What this task involves: Would you please repeat all of the data exactly, omitting the pictures?

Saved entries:
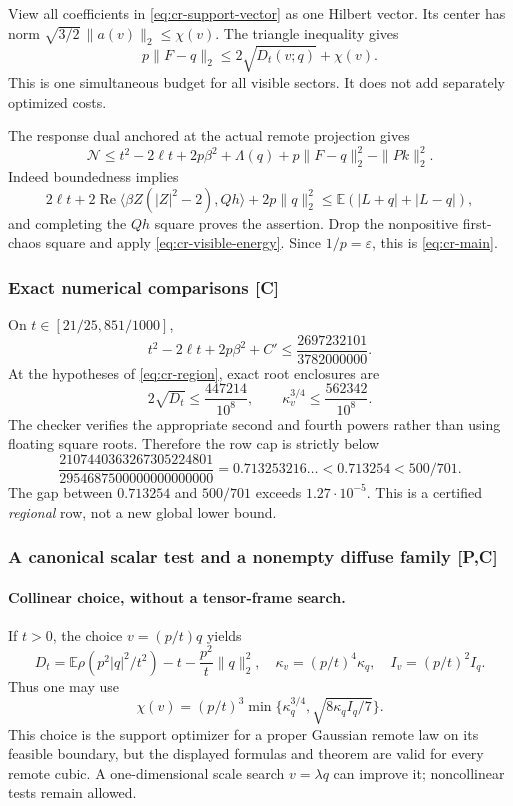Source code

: View all coefficients in \eqref{eq:cr-support-vector} as one Hilbert
vector. Its center has norm $\sqrt{3/2}\,\|a(v)\|_2\le\chi(v)$.
The triangle inequality gives
\begin{equation}\label{eq:cr-visible-energy}
 p\|F-q\|_2\le2\sqrt{D_t(v;q)}+\chi(v).
\end{equation}
This is one simultaneous budget for all visible sectors. It does not
add separately optimized costs.

The response dual anchored at the actual remote projection gives
\[
 \mathcal N\le t^2-2\ell t+2p\beta^2+\Lambda(q)
                  +p\|F-q\|_2^2-\|Pk\|_2^2.
\]
Indeed boundedness implies
\[
 2\ell t+2\operatorname{Re}\langle\beta Z(|Z|^2-2),Qh\rangle
                   +2p\|q\|_2^2
 \le\mathbb E(|L+q|+|L-q|),
\]
and completing the $Qh$ square proves the assertion.
Drop the nonpositive first-chaos square and apply
\eqref{eq:cr-visible-energy}. Since $1/p=\varepsilon$, this is
\eqref{eq:cr-main}.

\subsubsection{Exact numerical comparisons [C]}

On $t\in[21/25,851/1000]$,
\[
 t^2-2\ell t+2p\beta^2+C'
 \le\frac{2697232101}{3782000000}.
\]
At the hypotheses of \eqref{eq:cr-region}, exact root enclosures are
\[
 2\sqrt{D_t}\le\frac{447214}{10^8},\qquad
 \kappa_v^{3/4}\le\frac{562342}{10^8}.
\]
The checker verifies the appropriate second and fourth powers rather
than using floating square roots. Therefore the row cap is strictly below
\[
 \frac{2107440363267305224801}{2954687500000000000000}
 =0.713253216\ldots<0.713254<500/701.
\]
The gap between $0.713254$ and $500/701$ exceeds $1.27\cdot10^{-5}$.
This is a certified \emph{regional} row, not a new global lower bound.

\subsubsection{A canonical scalar test and a nonempty diffuse family [P,C]}

\paragraph{Collinear choice, without a tensor-frame search.}
If $t>0$, the choice $v=(p/t)q$ yields
\[
 D_t=\mathbb E\rho(p^2|q|^2/t^2)-t-\frac{p^2}{t}\|q\|_2^2,
 \quad\kappa_v=(p/t)^4\kappa_q,\quad I_v=(p/t)^2I_q.
\]
Thus one may use
\[
 \chi(v)=(p/t)^3\min\{\kappa_q^{3/4},\sqrt{8\kappa_qI_q/7}\}.
\]
This choice is the support optimizer for a proper Gaussian remote law
on its feasible boundary, but the displayed formulas and theorem are
valid for every remote cubic. A one-dimensional scale search
$v=\lambda q$ can improve it; noncollinear tests remain allowed.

Output of the task:
Source code

: View all coefficients in \eqref{eq:cr-support-vector} as one Hilbert
vector. Its center has norm $\sqrt{3/2}\,\|a(v)\|_2\le\chi(v)$.
The triangle inequality gives
\begin{equation}\label{eq:cr-visible-energy}
 p\|F-q\|_2\le2\sqrt{D_t(v;q)}+\chi(v).
\end{equation}
This is one simultaneous budget for all visible sectors. It does not
add separately optimized costs.

The response dual anchored at the actual remote projection gives
\[
 \mathcal N\le t^2-2\ell t+2p\beta^2+\Lambda(q)
                  +p\|F-q\|_2^2-\|Pk\|_2^2.
\]
Indeed boundedness implies
\[
 2\ell t+2\operatorname{Re}\langle\beta Z(|Z|^2-2),Qh\rangle
                   +2p\|q\|_2^2
 \le\mathbb E(|L+q|+|L-q|),
\]
and completing the $Qh$ square proves the assertion.
Drop the nonpositive first-chaos square and apply
\eqref{eq:cr-visible-energy}. Since $1/p=\varepsilon$, this is
\eqref{eq:cr-main}.

\subsubsection{Exact numerical comparisons [C]}

On $t\in[21/25,851/1000]$,
\[
 t^2-2\ell t+2p\beta^2+C'
 \le\frac{2697232101}{3782000000}.
\]
At the hypotheses of \eqref{eq:cr-region}, exact root enclosures are
\[
 2\sqrt{D_t}\le\frac{447214}{10^8},\qquad
 \kappa_v^{3/4}\le\frac{562342}{10^8}.
\]
The checker verifies the appropriate second and fourth powers rather
than using floating square roots. Therefore the row cap is strictly below
\[
 \frac{2107440363267305224801}{2954687500000000000000}
 =0.713253216\ldots<0.713254<500/701.
\]
The gap between $0.713254$ and $500/701$ exceeds $1.27\cdot10^{-5}$.
This is a certified \emph{regional} row, not a new global lower bound.

\subsubsection{A canonical scalar test and a nonempty diffuse family [P,C]}

\paragraph{Collinear choice, without a tensor-frame search.}
If $t>0$, the choice $v=(p/t)q$ yields
\[
 D_t=\mathbb E\rho(p^2|q|^2/t^2)-t-\frac{p^2}{t}\|q\|_2^2,
 \quad\kappa_v=(p/t)^4\kappa_q,\quad I_v=(p/t)^2I_q.
\]
Thus one may use
\[
 \chi(v)=(p/t)^3\min\{\kappa_q^{3/4},\sqrt{8\kappa_qI_q/7}\}.
\]
This choice is the support optimizer for a proper Gaussian remote law
on its feasible boundary, but the displayed formulas and theorem are
valid for every remote cubic. A one-dimensional scale search
$v=\lambda q$ can improve it; noncollinear tests remain allowed.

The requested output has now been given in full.